How to use this function:

int main()
{
    const char *encoded = "aGVsbG8sIHdvcmxkLg==";
    size_t length = strlen(encoded);
    uint8_t *decoded = pyBase64Decode(encoded, length);
    printf("decoded: %s\n", decoded);
    return 0;
}

Here are a few samples with different results after executing Python and my code.

original decoded:

stackoverflow

original encoded:

c3RhY2tvdmVyZmxvdw==

sample 1:

original	“c3##RhY2t…vdmV!?y~Zmxvdw==”
result of python	“stackoverflow”
result of pyBase64Decode	"stackoverflowP"^[1]
result of pyBase64Decode	“stackoverflow”^[2] but, length: 19

sample 2:

original	“c3\n\nRh~Y2tvd#$mVyZmx$vdw==”
result of python	“stackoverflow”
result of pyBase64Decode	“stackoverflow”^[1:1] but, length: 16

sample 3:

original	“c3Rh$$$$$$$$$$$$$$$$$$$$$Y2tvdmVy###############Zmxvdw==”
result of python	“stackoverflow”
result of pyBase64Decode	“stackoverflowP\2;SP2;SPROFILE_”^[1:2] length: 40 Bytes
result of pyBase64Decode	“stackoverflow”^[2:1] but, length: 40

cout << std::string((char *)result, length) << endl; ↩︎ ↩︎ ↩︎
printf(“%s”, result); ↩︎ ↩︎

barry-scott · June 22, 2024, 3:40pm

You have C++ code problem and you are asking for help from python community?
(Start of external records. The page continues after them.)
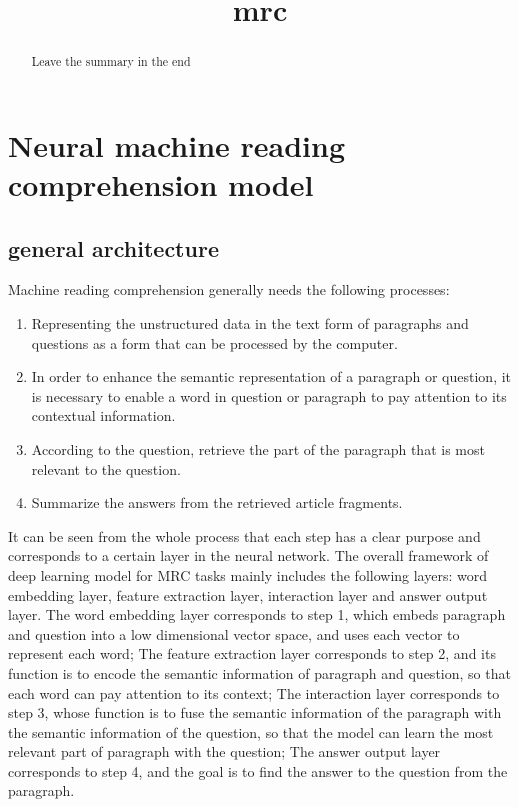 \documentclass{article}
\title{mrc}
\date{}
\begin{document}
    \maketitle %
	\begin{abstract}
		Leave the summary in the end
	\end{abstract}





\section{Neural machine reading comprehension model}
\subsection{general architecture}
Machine reading comprehension generally needs the following processes:

\begin{enumerate}
	\item Representing the unstructured data in the text form of paragraphs and questions as a form that can be processed by the computer.
	\item In order to enhance the semantic representation of a paragraph or question, it is necessary to enable a word in question or paragraph to pay attention to its contextual information.
	\item According to the question, retrieve the part of the paragraph that is most relevant to the question.
	\item Summarize the answers from the retrieved article fragments.
\end{enumerate}

It can be seen from the whole process that each step has a clear purpose and corresponds to a certain layer in the neural network. The overall framework of 
deep learning model for MRC tasks mainly includes the following layers: word embedding layer, feature extraction layer, interaction layer and answer output layer. 
The word embedding layer corresponds to step 1, which embeds paragraph and question into a low dimensional vector space, and uses each vector to represent each word; 
The feature extraction layer corresponds to step 2, and its function is to encode the semantic information of paragraph and question, so that each word can pay attention to its context;
The interaction layer corresponds to step 3, whose function is to fuse the semantic information of the paragraph with the semantic information of the question, so that 
the model can learn the most relevant part of paragraph with the question; 
The answer output layer corresponds to step 4, and the goal is to find the answer to the question from the paragraph.
\end{document}
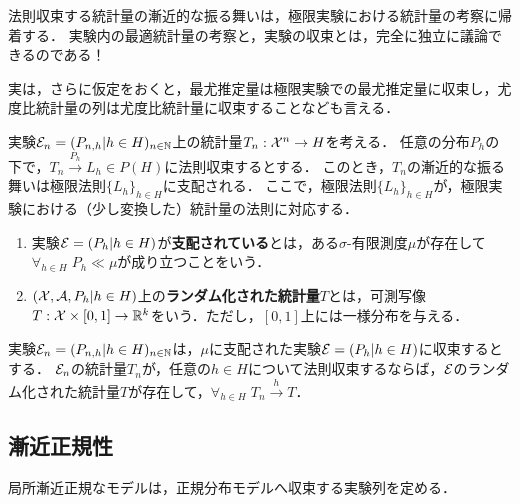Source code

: \documentclass[uplatex,dvipdfmx]{jsreport}
\begin{document}
\begin{tcolorbox}[colframe=ForestGreen, colback=ForestGreen!10!white,breakable,colbacktitle=ForestGreen!40!white,coltitle=black,fonttitle=\bfseries\sffamily,
title=]
    法則収束する統計量の漸近的な振る舞いは，極限実験における統計量の考察に帰着する．
    実験内の最適統計量の考察と，実験の収束とは，完全に独立に議論できるのである！

    実は，さらに仮定をおくと，最尤推定量は極限実験での最尤推定量に収束し，尤度比統計量の列は尤度比統計量に収束することなども言える．
\end{tcolorbox}

\begin{notation}
    実験$\mathcal{E}_n=(P_{n,h}|h\in H)_{n\in\mathbb{N}}$上の統計量$T_n:\mathcal{X}^n\to H$を考える．
    任意の分布$P_h$の下で，$T_n\xrightarrow{P_h} L_h\in P(H)$に法則収束するとする．
    このとき，$T_n$の漸近的な振る舞いは極限法則$\{L_h\}_{h\in H}$に支配される．
    ここで，極限法則$\{L_h\}_{h\in H}$が，極限実験における（少し変換した）統計量の法則に対応する．
\end{notation}

\begin{definition}\mbox{}
    \begin{enumerate}
        \item 実験$\mathcal{E}=(P_h|h\in H)$が\textbf{支配されている}とは，ある$\sigma$-有限測度$\mu$が存在して$\forall_{h\in H}\;P_h\ll\mu$が成り立つことをいう．
        \item $(\mathcal{X},\mathcal{A},P_h|h\in H)$上の\textbf{ランダム化された統計量}$T$とは，可測写像$T:\mathcal{X}\times[0,1]\to\mathbb{R}^k$をいう．ただし，$[0,1]$上には一様分布を与える．
    \end{enumerate}
\end{definition}

\begin{theorem}[法則収束統計量の漸近表現定理]
    実験$\mathcal{E}_n=(P_{n,h}|h\in H)_{n\in\mathbb{N}}$は，$\mu$に支配された実験$\mathcal{E}=(P_h|h\in H)$に収束するとする．
    $\mathcal{E}_n$の統計量$T_n$が，任意の$h\in H$について法則収束するならば，$\mathcal{E}$のランダム化された統計量$T$が存在して，$\forall_{h\in H}\;T_n\xrightarrow{h}T$．
\end{theorem}

\subsection{漸近正規性}

\begin{tcolorbox}[colframe=ForestGreen, colback=ForestGreen!10!white,breakable,colbacktitle=ForestGreen!40!white,coltitle=black,fonttitle=\bfseries\sffamily,
title=]
    局所漸近正規なモデルは，正規分布モデルへ収束する実験列を定める．
\end{tcolorbox}
\end{document}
sngrotesque · June 22, 2024, 9:36pm

yes, please help me.

sngrotesque · June 22, 2024, 9:45pm

Because I don’t understand why my ability to reproduce almost entirely based on Python’s source code is actually different from the final implementation in Python.

barry-scott · June 22, 2024, 10:10pm

I see C++ code in your first post, not python code, what am I misunderstanding?
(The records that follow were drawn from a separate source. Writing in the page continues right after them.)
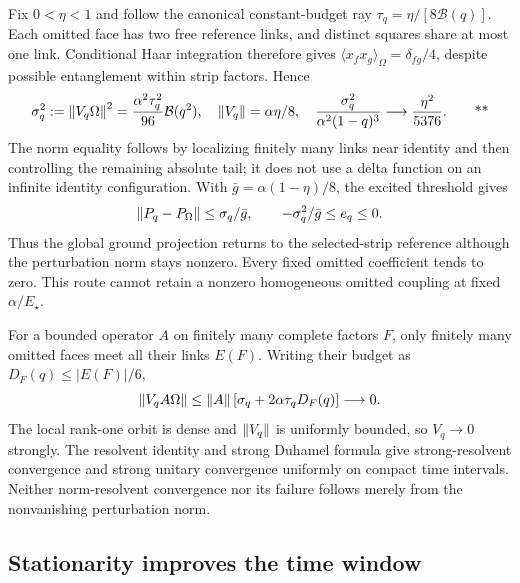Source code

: Fix \(0<\eta<1\) and follow the canonical constant-budget ray
\(\tau_q=\eta/[8\mathcal B(q)]\).
Each omitted face has two free reference links, and distinct squares
share at most one link. Conditional Haar integration therefore gives
\(\langle x_fx_g\rangle_\Omega=\delta_{fg}/4\), despite possible
entanglement within strip factors. Hence
\begin{equation}
 \sigma_q^2:=\norm{V_q\Omega}^2
 =\frac{\alpha^2\tau_q^2}{96}\mathcal B(q^2),\quad
 \norm{V_q}=\alpha\eta/8,\quad
 \frac{\sigma_q^2}{\alpha^2(1-q)^3}\longrightarrow\frac{\eta^2}{5376}.
 \qquad\text{\workstar}
 \label{eq:middle-variance}
\end{equation}
The norm equality follows by localizing finitely many links near identity
and then controlling the remaining absolute tail; it does not use a
delta function on an infinite identity configuration.
With \(\bar g=\alpha(1-\eta)/8\), the excited threshold gives
\[
 \norm{P_q-P_\Omega}\le\sigma_q/\bar g,\qquad
 -\sigma_q^2/\bar g\le e_q\le0.
\]
Thus the global ground projection returns to the selected-strip reference
although the perturbation norm stays nonzero. Every fixed omitted
coefficient tends to zero. This route cannot retain a nonzero homogeneous
omitted coupling at fixed \(\alpha/E_\star\).

For a bounded operator \(A\) on finitely many complete factors \(F\),
only finitely many omitted faces meet all their links \(E(F)\).
Writing their budget as \(D_F(q)\le|E(F)|/6\),
\[
 \norm{V_qA\Omega}
 \le\norm A[\sigma_q+2\alpha\tau_qD_F(q)]\longrightarrow0.
\]
The local rank-one orbit is dense and \(\norm{V_q}\) is uniformly bounded,
so \(V_q\to0\) strongly. The resolvent identity and strong Duhamel formula
give strong-resolvent convergence and strong unitary convergence uniformly
on compact time intervals. Neither norm-resolvent convergence nor its
failure follows merely from the nonvanishing perturbation norm.

\subsection{Stationarity improves the time window \workstar}
\label{sec:middle-windows}

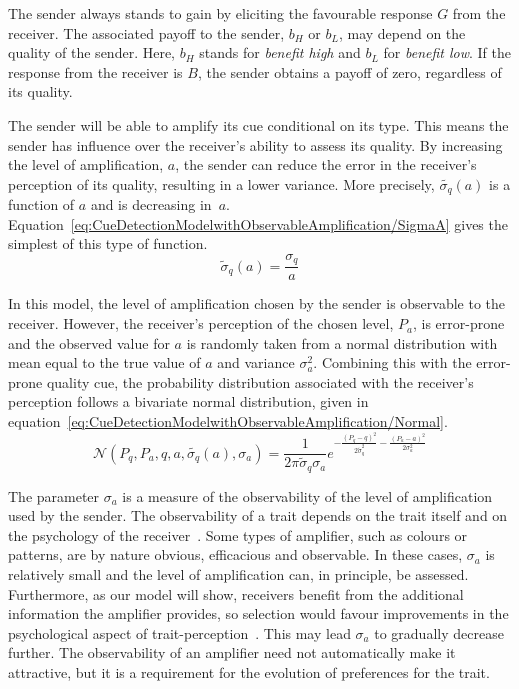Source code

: \documentclass[a4paper,12pt]{article}
\numberwithin{equation}{section}
\numberwithin{figure}{section}
\begin{document}
The sender always stands to gain by eliciting the favourable response $G$ from the receiver. The associated payoff to the sender, $b_{H}$ or $b_{L}$, may depend on the quality of the sender. Here, $b_{H}$ stands for \textit{benefit high} and $b_{L}$ for \textit{benefit low}. If the response from the receiver is $B$, the sender obtains a payoff of zero, regardless of its quality.

The sender will be able to amplify its cue conditional on its type. This means the sender has influence over the receiver's ability to assess its quality. By increasing the level of amplification, $a$, the sender can reduce the error in the receiver's perception of its quality, resulting in a lower variance. More precisely, $\tilde{\sigma_{q}}(a)$ is a function of $a$ and is decreasing in~$a$. Equation~\ref{eq:CueDetectionModelwithObservableAmplification/SigmaA} gives the simplest of this type of function.
\begin{equation}
\label{eq:CueDetectionModelwithObservableAmplification/SigmaA}
\tilde{\sigma}_{q}(a)=\frac{\sigma_{q}}{a}
\end{equation}

In this model, the level of amplification chosen by the sender is observable to the receiver. However, the receiver's perception of the chosen level, $P_{a}$, is error-prone and the observed value for $a$ is randomly taken from a normal distribution with mean equal to the true value of $a$ and variance $\sigma^{2}_{a}$. Combining this with the error-prone quality cue, the probability distribution associated with the receiver's perception follows a bivariate normal distribution, given in equation~\ref{eq:CueDetectionModelwithObservableAmplification/Normal}.
\begin{equation}
\label{eq:CueDetectionModelwithObservableAmplification/Normal}
\mathcal{N}(P_{q}, P_{a}, q, a, \tilde{\sigma_{q}}(a), \sigma_{a}) = \frac{1}{2 \pi \tilde{\sigma}_{q} \sigma_{a}} e^{-\frac{(P_{q}-q)^2}{2 \tilde{\sigma}_{q}^2}-\frac{(P_{a}-a)^2}{2 \sigma_{a}^2}}
\end{equation}

The parameter $\sigma_{a}$ is a measure of the observability of the level of amplification used by the sender. The observability of a trait depends on the trait itself and on the psychology of the receiver~\cite{Guilford1991}. Some types of amplifier, such as colours or patterns, are by nature obvious, efficacious and observable. In these cases, $\sigma_a$ is relatively small and the level of amplification can, in principle, be assessed. Furthermore, as our model will show, receivers benefit from the additional information the amplifier provides, so selection would favour improvements in the psychological aspect of trait-perception~\cite{Gualla2008}. This may lead $\sigma_a$ to gradually decrease further. The observability of an amplifier need not automatically make it attractive, but it is a requirement for the evolution of preferences for the trait.
 
\end{document}
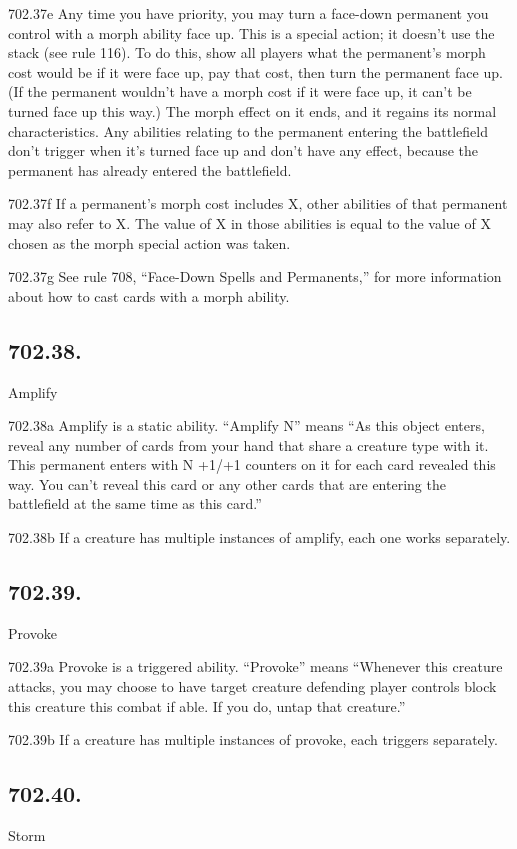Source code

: 702.37e Any time you have priority, you may turn a face-down permanent you control with a morph ability face up. This is a special action; it doesn’t use the stack (see rule 116). To do this, show all players what the permanent’s morph cost would be if it were face up, pay that cost, then turn the permanent face up. (If the permanent wouldn’t have a morph cost if it were face up, it can’t be turned face up this way.) The morph effect on it ends, and it regains its normal characteristics. Any abilities relating to the permanent entering the battlefield don’t trigger when it’s turned face up and don’t have any effect, because the permanent has already entered the battlefield.

702.37f If a permanent’s morph cost includes X, other abilities of that permanent may also refer to X. The value of X in those abilities is equal to the value of X chosen as the morph special action was taken.

702.37g See rule 708, “Face-Down Spells and Permanents,” for more information about how to cast cards with a morph ability.

\subsection*{702.38.}
Amplify

702.38a Amplify is a static ability. “Amplify N” means “As this object enters, reveal any number of cards from your hand that share a creature type with it. This permanent enters with N +1/+1 counters on it for each card revealed this way. You can’t reveal this card or any other cards that are entering the battlefield at the same time as this card.”

702.38b If a creature has multiple instances of amplify, each one works separately.

\subsection*{702.39.}
Provoke

702.39a Provoke is a triggered ability. “Provoke” means “Whenever this creature attacks, you may choose to have target creature defending player controls block this creature this combat if able. If you do, untap that creature.”

702.39b If a creature has multiple instances of provoke, each triggers separately.

\subsection*{702.40.}
Storm


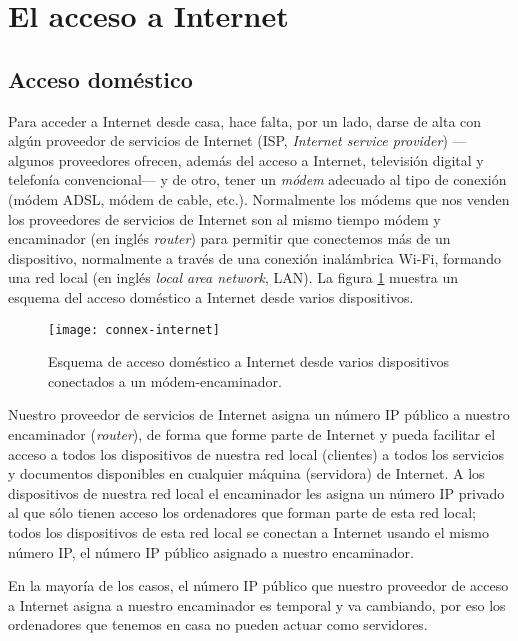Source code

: \section{El acceso a Internet} \label{ss:adaI} 

\subsection{Acceso doméstico} Para acceder a Internet desde casa, hace falta, por un lado, darse de alta con algún proveedor de servicios de Internet (ISP, \emph{Internet service provider}) ---algunos proveedores ofrecen, además del acceso a Internet, televisión digital y telefonía convencional--- y de otro, tener un \emph{módem} adecuado al tipo de conexión (módem ADSL, módem de cable, etc.). Normalmente los módems que nos venden los proveedores de servicios de Internet son al mismo tiempo módem y encaminador (en inglés \emph{router}) para permitir que conectemos más de un dispositivo, normalmente a través de una conexión inalámbrica Wi-Fi, formando una red local (en inglés \emph{local area network}, LAN). La figura \ref{fg:accesinternet} muestra un esquema del acceso doméstico a Internet desde varios dispositivos. 

\begin{figure} \centering

\texttt{[image: connex-internet]} \caption{Esquema de acceso doméstico a Internet desde varios dispositivos conectados a un módem-encaminador.} \label{fg:accesinternet} \end{figure} 

Nuestro proveedor de servicios de Internet asigna un número IP público a nuestro encaminador (\emph{router}), de forma que forme parte de Internet y pueda facilitar el acceso a todos los dispositivos de nuestra red local (clientes) a todos los servicios y documentos disponibles en cualquier máquina (servidora) de Internet. A los dispositivos de nuestra red local el encaminador les asigna un número IP privado al que sólo tienen acceso los ordenadores que forman parte de esta red local; todos los dispositivos de esta red local se conectan a Internet usando el mismo número IP, el número IP público asignado a nuestro encaminador. 

En la mayoría de los casos, el número IP público que nuestro proveedor de acceso a Internet asigna a nuestro encaminador es temporal y va cambiando, por eso los ordenadores que tenemos en casa no pueden actuar como servidores.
sngrotesque · June 22, 2024, 10:19pm

Although it may not be polite for me to say so next, but I really need help.
I currently have no questions or confusion regarding the use of Python as a programming language.
I am a developer who uses C, C++, Python, and C #. Recently, I suddenly became curious about how Python implements Base64 decoding. So I went to browse through the C implementation source code of Python (because there was a feature that surprised me) and tried to replicate an identical code in my own code. However, after writing the code, I encountered a mismatch in the results. So I first went to StackOverflow to seek help, but did not receive a valid answer. I then submitted an issue to the Github page in CPython, but was informed by the administrator that I should come here to seek help.

MegaIng · June 22, 2024, 10:41pm

Well, the first thing I see is that your initial calculation of bin_len is different. The original uses ((ascii_len+3)/4)*3, you are using ascii_len / 4 * 3. This probably explains off-by-one-mistakes you are seeing.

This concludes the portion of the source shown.